• WHAT IS BEING ASKED:
Some entries follow. Reproduce exactly the lines starting at the one with "1. Sisihkan bahan" and stopping after the one with "1. Tambahkan nasi, aduk".

• DATA FOR THIS EXERCISE:
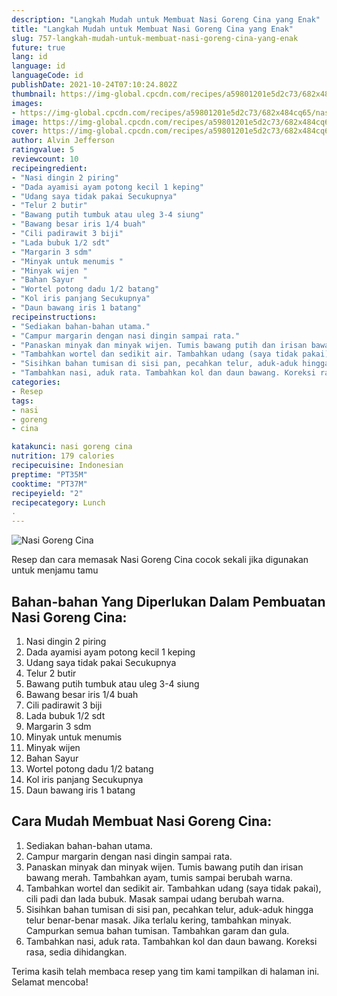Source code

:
 ```yaml
---
description: "Langkah Mudah untuk Membuat Nasi Goreng Cina yang Enak"
title: "Langkah Mudah untuk Membuat Nasi Goreng Cina yang Enak"
slug: 757-langkah-mudah-untuk-membuat-nasi-goreng-cina-yang-enak
future: true
lang: id
language: id
languageCode: id
publishDate: 2021-10-24T07:10:24.802Z 
thumbnail: https://img-global.cpcdn.com/recipes/a59801201e5d2c73/682x484cq65/nasi-goreng-cina-foto-resep-utama.png
images:
- https://img-global.cpcdn.com/recipes/a59801201e5d2c73/682x484cq65/nasi-goreng-cina-foto-resep-utama.png
image: https://img-global.cpcdn.com/recipes/a59801201e5d2c73/682x484cq65/nasi-goreng-cina-foto-resep-utama.png
cover: https://img-global.cpcdn.com/recipes/a59801201e5d2c73/682x484cq65/nasi-goreng-cina-foto-resep-utama.png
author: Alvin Jefferson
ratingvalue: 5
reviewcount: 10
recipeingredient:
- "Nasi dingin 2 piring"
- "Dada ayamisi ayam potong kecil 1 keping"
- "Udang saya tidak pakai Secukupnya"
- "Telur 2 butir"
- "Bawang putih tumbuk atau uleg 3-4 siung"
- "Bawang besar iris 1/4 buah"
- "Cili padirawit 3 biji"
- "Lada bubuk 1/2 sdt"
- "Margarin 3 sdm"
- "Minyak untuk menumis "
- "Minyak wijen "
- "Bahan Sayur  "
- "Wortel potong dadu 1/2 batang"
- "Kol iris panjang Secukupnya"
- "Daun bawang iris 1 batang"
recipeinstructions:
- "Sediakan bahan-bahan utama."
- "Campur margarin dengan nasi dingin sampai rata."
- "Panaskan minyak dan minyak wijen. Tumis bawang putih dan irisan bawang merah. Tambahkan ayam, tumis sampai berubah warna."
- "Tambahkan wortel dan sedikit air. Tambahkan udang (saya tidak pakai), cili padi dan lada bubuk. Masak sampai udang berubah warna."
- "Sisihkan bahan tumisan di sisi pan, pecahkan telur, aduk-aduk hingga telur benar-benar masak. Jika terlalu kering, tambahkan minyak. Campurkan semua bahan tumisan. Tambahkan garam dan gula."
- "Tambahkan nasi, aduk rata. Tambahkan kol dan daun bawang. Koreksi rasa, sedia dihidangkan."
categories:
- Resep
tags:
- nasi
- goreng
- cina

katakunci: nasi goreng cina 
nutrition: 179 calories
recipecuisine: Indonesian
preptime: "PT35M"
cooktime: "PT37M"
recipeyield: "2"
recipecategory: Lunch
. 
---
```



![Nasi Goreng Cina](https://img-global.cpcdn.com/recipes/a59801201e5d2c73/682x484cq65/nasi-goreng-cina-foto-resep-utama.png)

Resep dan cara memasak  Nasi Goreng Cina cocok sekali jika digunakan untuk menjamu tamu

<!--inarticleads1-->

## Bahan-bahan Yang Diperlukan Dalam Pembuatan Nasi Goreng Cina:

1. Nasi dingin 2 piring
1. Dada ayamisi ayam potong kecil 1 keping
1. Udang saya tidak pakai Secukupnya
1. Telur 2 butir
1. Bawang putih tumbuk atau uleg 3-4 siung
1. Bawang besar iris 1/4 buah
1. Cili padirawit 3 biji
1. Lada bubuk 1/2 sdt
1. Margarin 3 sdm
1. Minyak untuk menumis 
1. Minyak wijen 
1. Bahan Sayur  
1. Wortel potong dadu 1/2 batang
1. Kol iris panjang Secukupnya
1. Daun bawang iris 1 batang



<!--inarticleads2-->

## Cara Mudah Membuat Nasi Goreng Cina:

1. Sediakan bahan-bahan utama.
1. Campur margarin dengan nasi dingin sampai rata.
1. Panaskan minyak dan minyak wijen. Tumis bawang putih dan irisan bawang merah. Tambahkan ayam, tumis sampai berubah warna.
1. Tambahkan wortel dan sedikit air. Tambahkan udang (saya tidak pakai), cili padi dan lada bubuk. Masak sampai udang berubah warna.
1. Sisihkan bahan tumisan di sisi pan, pecahkan telur, aduk-aduk hingga telur benar-benar masak. Jika terlalu kering, tambahkan minyak. Campurkan semua bahan tumisan. Tambahkan garam dan gula.
1. Tambahkan nasi, aduk rata. Tambahkan kol dan daun bawang. Koreksi rasa, sedia dihidangkan.




Terima kasih telah membaca resep yang tim kami tampilkan di halaman ini. Selamat mencoba!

• WRITTEN REPLY:
1. Sisihkan bahan tumisan di sisi pan, pecahkan telur, aduk-aduk hingga telur benar-benar masak. Jika terlalu kering, tambahkan minyak. Campurkan semua bahan tumisan. Tambahkan garam dan gula.
1. Tambahkan nasi, aduk rata. Tambahkan kol dan daun bawang. Koreksi rasa, sedia dihidangkan.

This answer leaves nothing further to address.